# What's your confidence bait?



## one100grand

I'm just curious as to what exactly is your confidence bait. Mine tends to change depending on what's catching fish - so I'm letting everyone pick 2; one that's your current and one that's your all time. I've tried to be as comprehensive as possible, but if I left out a bait, please let me know so I can add it.


----------



## Ictalurus

Live bait works for me. Crawlers and minnows always catch fish.


----------



## one100grand

My #1 all time confidence bait is a Bill Lewis Original Rat-L Trap in the Chrome/Black color.
My current is the Kinami Flash Worm in the Chartreuse/Pumpkin color fished as a wacky worm. I've caught more bass in the past year on this than anything else.


----------



## one100grand

Ictalurus said:


> Live bait works for me. Crawlers and minnows always catch fish.

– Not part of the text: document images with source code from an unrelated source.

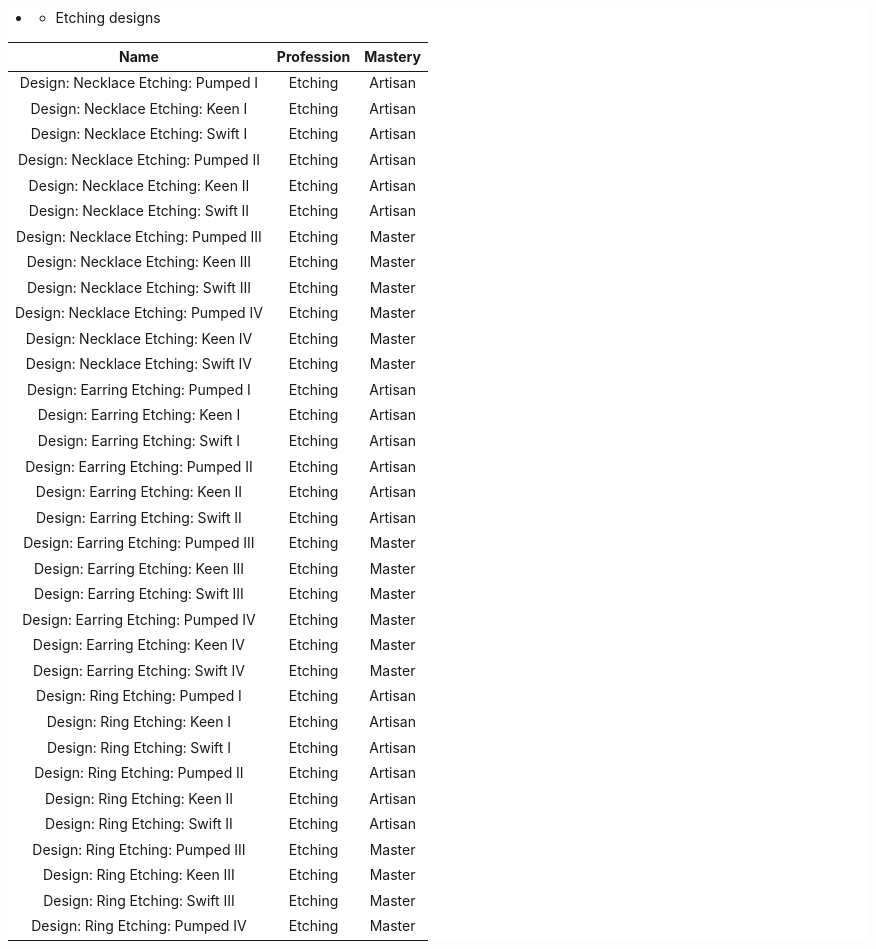 - 
  - Etching designs

| Name | Profession | Mastery |
| :-: | :-: | :-: |
| Design: Necklace Etching: Pumped I | Etching | Artisan |
| Design: Necklace Etching: Keen I | Etching | Artisan |
| Design: Necklace Etching: Swift I | Etching | Artisan |
| Design: Necklace Etching: Pumped II | Etching | Artisan |
| Design: Necklace Etching: Keen II | Etching | Artisan |
| Design: Necklace Etching: Swift II | Etching | Artisan |
| Design: Necklace Etching: Pumped III | Etching | Master |
| Design: Necklace Etching: Keen III | Etching | Master |
| Design: Necklace Etching: Swift III | Etching | Master |
| Design: Necklace Etching: Pumped IV | Etching | Master |
| Design: Necklace Etching: Keen IV | Etching | Master |
| Design: Necklace Etching: Swift IV | Etching | Master |
| Design: Earring Etching: Pumped I | Etching | Artisan |
| Design: Earring Etching: Keen I | Etching | Artisan |
| Design: Earring Etching: Swift I | Etching | Artisan |
| Design: Earring Etching: Pumped II | Etching | Artisan |
| Design: Earring Etching: Keen II | Etching | Artisan |
| Design: Earring Etching: Swift II | Etching | Artisan |
| Design: Earring Etching: Pumped III | Etching | Master |
| Design: Earring Etching: Keen III | Etching | Master |
| Design: Earring Etching: Swift III | Etching | Master |
| Design: Earring Etching: Pumped IV | Etching | Master |
| Design: Earring Etching: Keen IV | Etching | Master |
| Design: Earring Etching: Swift IV | Etching | Master |
| Design: Ring Etching: Pumped I | Etching | Artisan |
| Design: Ring Etching: Keen I | Etching | Artisan |
| Design: Ring Etching: Swift I | Etching | Artisan |
| Design: Ring Etching: Pumped II | Etching | Artisan |
| Design: Ring Etching: Keen II | Etching | Artisan |
| Design: Ring Etching: Swift II | Etching | Artisan |
| Design: Ring Etching: Pumped III | Etching | Master |
| Design: Ring Etching: Keen III | Etching | Master |
| Design: Ring Etching: Swift III | Etching | Master |
| Design: Ring Etching: Pumped IV | Etching | Master |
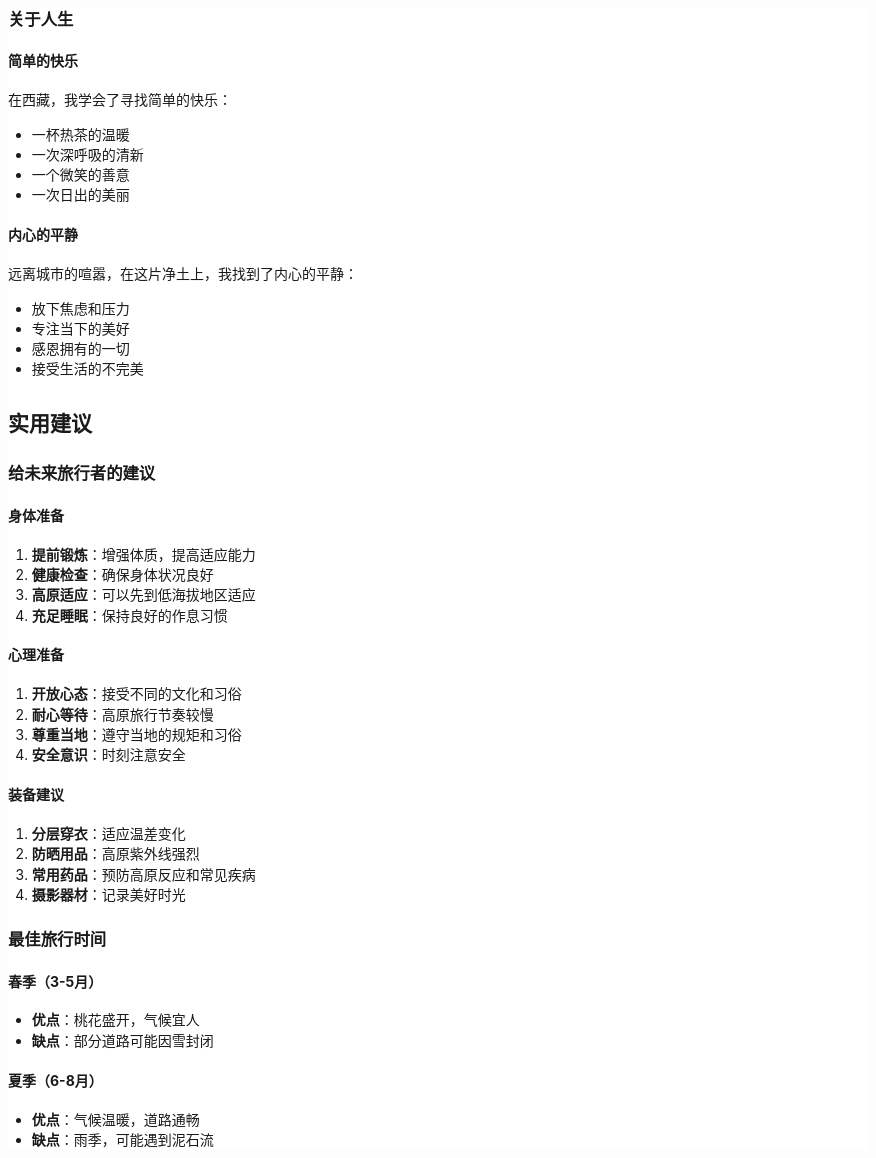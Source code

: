 ### 关于人生

#### 简单的快乐

在西藏，我学会了寻找简单的快乐：

- 一杯热茶的温暖
- 一次深呼吸的清新
- 一个微笑的善意
- 一次日出的美丽

#### 内心的平静

远离城市的喧嚣，在这片净土上，我找到了内心的平静：

- 放下焦虑和压力
- 专注当下的美好
- 感恩拥有的一切
- 接受生活的不完美

## 实用建议

### 给未来旅行者的建议

#### 身体准备

1. **提前锻炼**：增强体质，提高适应能力
2. **健康检查**：确保身体状况良好
3. **高原适应**：可以先到低海拔地区适应
4. **充足睡眠**：保持良好的作息习惯

#### 心理准备

1. **开放心态**：接受不同的文化和习俗
2. **耐心等待**：高原旅行节奏较慢
3. **尊重当地**：遵守当地的规矩和习俗
4. **安全意识**：时刻注意安全

#### 装备建议

1. **分层穿衣**：适应温差变化
2. **防晒用品**：高原紫外线强烈
3. **常用药品**：预防高原反应和常见疾病
4. **摄影器材**：记录美好时光

### 最佳旅行时间

#### 春季（3-5月）
- **优点**：桃花盛开，气候宜人
- **缺点**：部分道路可能因雪封闭

#### 夏季（6-8月）
- **优点**：气候温暖，道路通畅
- **缺点**：雨季，可能遇到泥石流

Heh, I kind of forgot to add live bait  - fixed


----------



## poolie

99% of the time I only fish with three things so picking two was easy. I chose worms and jigs. I can always catch something one of those two. My third would be a spinnerbait. Caught my PB on one so they have a special place.


----------



## bassfishinh123

My number one pick for my favorite bait would be a weedless riged senko. Anywhere I fish a senko will always catch fish.


----------



## Industry

Mine used to be a zara pup, but last year I started using a black/blue fleck senko weedless weightless. Hammered the bass on a tiny pond I fish here.


----------



## FishyItch

Not traditionally a bass lure, but my confidence bait is any Mepps inline spinner. A #5 seems to be deadly in the lakes near me for any big fish.


----------



## bearsphan3.14

It depends on the time of year, but I can always tie on a crank bait (lipless or shallow diving) and pull something out of the water. I have been lovin on jigs for the past 2 years and usually have one tied on. You can fish a jig so many ways, fish just can't resist them.
Now spinner baits I have trouble with. I have not caught too many fish with them. I think I am secretly happy I lost my last one a few weeks ago. They remain a mystery to me.


----------



## jkbirocz

This is a great poll, it varies depending on time of year, but soft plastics will always be one of them. My confidence baits change with conditions too, but with that said I went with soft plastics and frogs. Jigs would be next on my list, they will catch fish no matter what time of the year it is. 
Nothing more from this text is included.